- _Exercise objective_: Your task is to set down the line containing "- __validation_data__: this can be either" and every later line of the entries, word for word, including the last.
++++++++
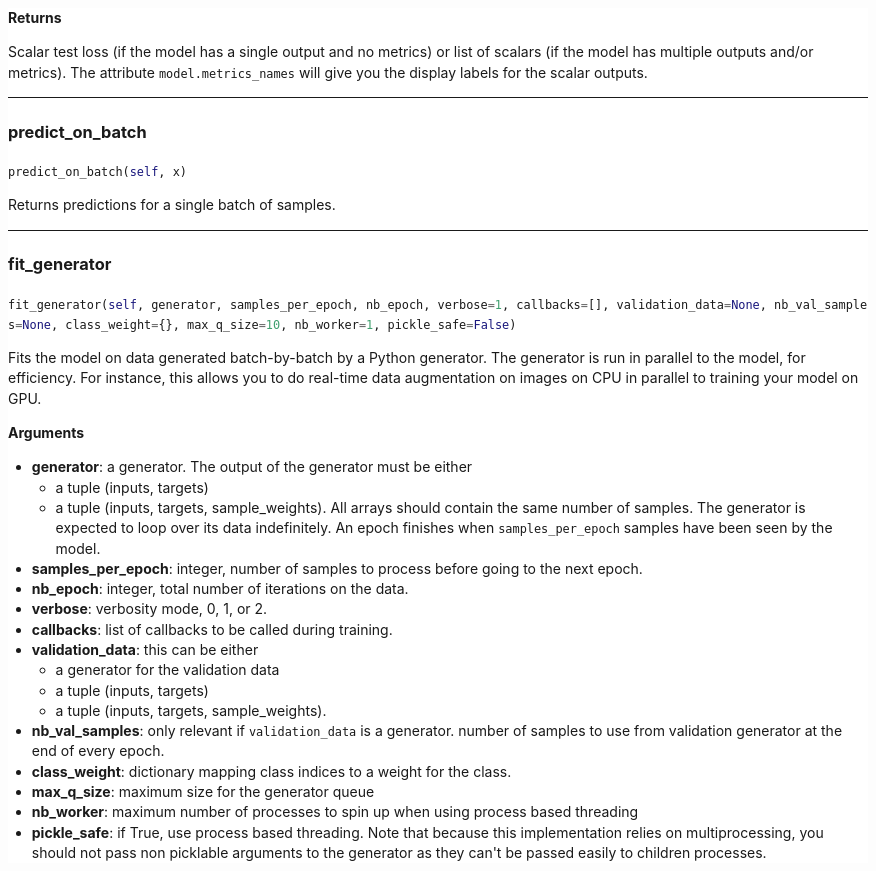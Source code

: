 __Returns__

Scalar test loss (if the model has a single output and no metrics)
or list of scalars (if the model has multiple outputs
and/or metrics). The attribute `model.metrics_names` will give you
the display labels for the scalar outputs.

----

### predict_on_batch


```python
predict_on_batch(self, x)
```


Returns predictions for a single batch of samples.

----

### fit_generator


```python
fit_generator(self, generator, samples_per_epoch, nb_epoch, verbose=1, callbacks=[], validation_data=None, nb_val_samples=None, class_weight={}, max_q_size=10, nb_worker=1, pickle_safe=False)
```


Fits the model on data generated batch-by-batch by
a Python generator.
The generator is run in parallel to the model, for efficiency.
For instance, this allows you to do real-time data augmentation
on images on CPU in parallel to training your model on GPU.

__Arguments__

- __generator__: a generator.
	The output of the generator must be either
	- a tuple (inputs, targets)
	- a tuple (inputs, targets, sample_weights).
	All arrays should contain the same number of samples.
	The generator is expected to loop over its data
	indefinitely. An epoch finishes when `samples_per_epoch`
	samples have been seen by the model.
- __samples_per_epoch__: integer, number of samples to process before
	going to the next epoch.
- __nb_epoch__: integer, total number of iterations on the data.
- __verbose__: verbosity mode, 0, 1, or 2.
- __callbacks__: list of callbacks to be called during training.
- __validation_data__: this can be either
	- a generator for the validation data
	- a tuple (inputs, targets)
	- a tuple (inputs, targets, sample_weights).
- __nb_val_samples__: only relevant if `validation_data` is a generator.
	number of samples to use from validation generator
	at the end of every epoch.
- __class_weight__: dictionary mapping class indices to a weight
	for the class.
- __max_q_size__: maximum size for the generator queue
- __nb_worker__: maximum number of processes to spin up when using process based threading
- __pickle_safe__: if True, use process based threading. Note that because
	this implementation relies on multiprocessing, you should not pass
	non picklable arguments to the generator as they can't be passed
	easily to children processes.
++++++++
- _Answer box_:
- __validation_data__: this can be either
	- a generator for the validation data
	- a tuple (inputs, targets)
	- a tuple (inputs, targets, sample_weights).
- __nb_val_samples__: only relevant if `validation_data` is a generator.
	number of samples to use from validation generator
	at the end of every epoch.
- __class_weight__: dictionary mapping class indices to a weight
	for the class.
- __max_q_size__: maximum size for the generator queue
- __nb_worker__: maximum number of processes to spin up when using process based threading
- __pickle_safe__: if True, use process based threading. Note that because
	this implementation relies on multiprocessing, you should not pass
	non picklable arguments to the generator as they can't be passed
	easily to children processes.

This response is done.